Here’s a Linux command to add numbers inside a file:
[root@myserver misc]# cat num.test
1
2
3
4
5

This is a sample file with only 5 lines. Think of a file with millions of lines. Either you can do with MS – Excel, which may hang(!!) or use Linux command – ‘awk’- which is powerful and easier:

[root@myserver misc]# awk ‘{s+=$1} END {print s}’ num.test
15

Linux: ‘awk’ Command – Group By !

While its pretty easy to do ‘Group By’ at database level, ‘awk’ enables us to do same at file level.

Consider the below file:

# cat test.csv
aa 1 qwer
ab 2 tyui
aa 3 poiu
ab 2 mnb
bb 1 njio
ba 2 njtwe

test.csv is a tab separated file with 3 columns. Here, I want to segregate the whole lines with matching 1st and 2nd columns into separate files.

Like below:

# cat file_bb_1.csv

bb 1 njio

# cat file_ba_2.csv

ba 2 njtwe

# cat file_ab_2.csv

ab 2 tyui

ab 2 mnb

# cat file_aa_3.csv

aa 3 poiu

# cat file_aa_1.csv

aa 1 qwer

Though you can do this manually, think of a file with more than million lines.

Here, ‘awk’, being an powerful data manipulation tool,comes to our help.

Below is the command we can use:

#cat test.csv | awk ‘{a=$1;b=$2; print $0 >> “file_” a “_” b “.csv”}’

[You can give any name instead of ‘file_’]

One Response

Jackson · May 22, 2015 at 07:00:00 · →

You don’t need to pipe cat into awk, since awk can read the file just fine.

These examples are exactly the same.
cat test.csv | awk ‘{a=$1; b=$2; print $0 >> “file_” a “_” b “.csv”}’
awk ‘{a=$1; b=$2; print $0 >> “file_” a “_” b “.csv”}’ test.csv

Also, Awk has “grep” like abilities. Just place the text in between two slashes.

# cat file1
hello world
bye later
good nice
bad mean

# awk ‘/b/’ file1
bye later
bad mean

What if you want get the word “bye” but not “bad”?

# awk ‘/b/ && !/ad/’ file1
bye later

What if you want to also get the word “world”?

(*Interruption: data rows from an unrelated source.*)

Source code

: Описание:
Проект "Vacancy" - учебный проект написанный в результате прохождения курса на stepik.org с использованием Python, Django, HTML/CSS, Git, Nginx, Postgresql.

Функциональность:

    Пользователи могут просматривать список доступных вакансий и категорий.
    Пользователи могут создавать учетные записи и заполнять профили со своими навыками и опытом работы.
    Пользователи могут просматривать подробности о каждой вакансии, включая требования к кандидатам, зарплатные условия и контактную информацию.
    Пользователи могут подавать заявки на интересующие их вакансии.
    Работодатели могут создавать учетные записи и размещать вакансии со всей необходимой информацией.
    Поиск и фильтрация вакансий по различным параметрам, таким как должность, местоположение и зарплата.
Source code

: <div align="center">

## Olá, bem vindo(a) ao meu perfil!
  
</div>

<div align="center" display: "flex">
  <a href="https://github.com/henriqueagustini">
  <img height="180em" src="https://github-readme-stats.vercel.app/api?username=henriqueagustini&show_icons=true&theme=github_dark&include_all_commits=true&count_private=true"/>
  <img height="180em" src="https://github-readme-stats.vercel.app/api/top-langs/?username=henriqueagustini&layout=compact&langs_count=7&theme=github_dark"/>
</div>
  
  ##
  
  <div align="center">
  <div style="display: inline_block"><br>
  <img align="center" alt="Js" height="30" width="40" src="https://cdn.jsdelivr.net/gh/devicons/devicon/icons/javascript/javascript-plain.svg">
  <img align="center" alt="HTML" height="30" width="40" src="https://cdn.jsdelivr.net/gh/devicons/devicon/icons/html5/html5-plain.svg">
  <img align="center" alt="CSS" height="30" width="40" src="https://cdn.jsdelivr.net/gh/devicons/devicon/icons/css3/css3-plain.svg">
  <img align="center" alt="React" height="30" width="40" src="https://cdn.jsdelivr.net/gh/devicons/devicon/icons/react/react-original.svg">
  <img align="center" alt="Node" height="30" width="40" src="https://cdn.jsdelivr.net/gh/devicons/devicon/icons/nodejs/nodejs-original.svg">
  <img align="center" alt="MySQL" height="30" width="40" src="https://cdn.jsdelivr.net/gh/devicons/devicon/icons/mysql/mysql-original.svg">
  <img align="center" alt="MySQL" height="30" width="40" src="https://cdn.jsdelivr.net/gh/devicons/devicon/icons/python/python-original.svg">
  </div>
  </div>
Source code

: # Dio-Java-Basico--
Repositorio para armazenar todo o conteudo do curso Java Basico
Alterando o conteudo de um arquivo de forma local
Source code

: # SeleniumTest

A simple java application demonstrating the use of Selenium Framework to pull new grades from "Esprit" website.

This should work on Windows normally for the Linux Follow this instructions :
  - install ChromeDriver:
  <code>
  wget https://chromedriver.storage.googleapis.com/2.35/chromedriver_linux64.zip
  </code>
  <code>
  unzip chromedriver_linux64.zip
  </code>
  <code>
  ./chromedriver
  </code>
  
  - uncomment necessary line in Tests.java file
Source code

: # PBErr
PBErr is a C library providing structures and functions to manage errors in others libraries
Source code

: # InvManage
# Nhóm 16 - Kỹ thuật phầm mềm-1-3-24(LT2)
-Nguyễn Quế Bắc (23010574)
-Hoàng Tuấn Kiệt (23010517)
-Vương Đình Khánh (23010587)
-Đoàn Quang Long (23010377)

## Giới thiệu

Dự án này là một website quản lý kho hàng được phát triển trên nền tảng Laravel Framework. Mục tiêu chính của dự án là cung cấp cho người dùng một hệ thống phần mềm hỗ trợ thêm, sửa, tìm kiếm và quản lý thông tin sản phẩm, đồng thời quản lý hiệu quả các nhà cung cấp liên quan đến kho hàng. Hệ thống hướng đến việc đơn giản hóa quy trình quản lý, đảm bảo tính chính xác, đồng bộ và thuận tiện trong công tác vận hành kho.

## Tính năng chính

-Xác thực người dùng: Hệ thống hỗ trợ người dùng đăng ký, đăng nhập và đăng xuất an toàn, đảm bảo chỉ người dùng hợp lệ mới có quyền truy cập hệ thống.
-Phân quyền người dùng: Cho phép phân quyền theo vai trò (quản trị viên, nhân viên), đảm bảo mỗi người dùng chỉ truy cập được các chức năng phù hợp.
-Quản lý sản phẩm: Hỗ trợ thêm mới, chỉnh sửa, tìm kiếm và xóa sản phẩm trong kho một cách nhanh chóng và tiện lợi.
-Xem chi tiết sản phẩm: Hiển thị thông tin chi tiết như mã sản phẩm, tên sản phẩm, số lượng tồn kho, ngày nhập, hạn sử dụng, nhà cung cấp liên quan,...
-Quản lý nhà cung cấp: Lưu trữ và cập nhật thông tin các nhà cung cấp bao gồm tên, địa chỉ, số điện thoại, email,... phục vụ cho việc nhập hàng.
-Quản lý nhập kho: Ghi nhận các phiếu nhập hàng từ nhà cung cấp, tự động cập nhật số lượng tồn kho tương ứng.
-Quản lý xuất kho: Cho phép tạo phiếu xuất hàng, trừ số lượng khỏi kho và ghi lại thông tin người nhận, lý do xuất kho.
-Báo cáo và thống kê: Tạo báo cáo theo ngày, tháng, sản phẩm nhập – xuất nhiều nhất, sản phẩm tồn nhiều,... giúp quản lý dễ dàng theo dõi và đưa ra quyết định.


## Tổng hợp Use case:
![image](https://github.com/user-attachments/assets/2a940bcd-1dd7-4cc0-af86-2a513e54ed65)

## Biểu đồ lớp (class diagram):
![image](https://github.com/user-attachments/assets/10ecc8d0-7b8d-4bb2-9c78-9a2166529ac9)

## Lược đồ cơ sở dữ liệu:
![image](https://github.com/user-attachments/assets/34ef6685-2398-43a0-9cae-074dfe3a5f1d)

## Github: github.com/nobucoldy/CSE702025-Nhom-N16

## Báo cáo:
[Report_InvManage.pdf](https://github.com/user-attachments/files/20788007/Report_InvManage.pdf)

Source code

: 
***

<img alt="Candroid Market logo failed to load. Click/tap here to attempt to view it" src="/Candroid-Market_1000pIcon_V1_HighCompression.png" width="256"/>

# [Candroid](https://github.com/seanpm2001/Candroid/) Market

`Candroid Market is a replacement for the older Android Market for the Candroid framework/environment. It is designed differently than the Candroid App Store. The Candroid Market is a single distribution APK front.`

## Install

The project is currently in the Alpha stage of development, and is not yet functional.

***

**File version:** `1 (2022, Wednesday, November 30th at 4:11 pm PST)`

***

# awk ‘/b|w/ && !/ad/’ file1
hello world
bye later

Just print the second column?
# awk ‘/b|w/ && !/ad/ {print $2}’ file1
world
later

What if we had a fifth column and wanted to print that with the second column as well?
# awk ‘/b|w/ && !/ad/ {print $2, $5}’ file1

Also in my experience some old versions of AWK cannot parse a file that may be too large. Try using NAWK instead. Don’t have NAWK? Try GAWK.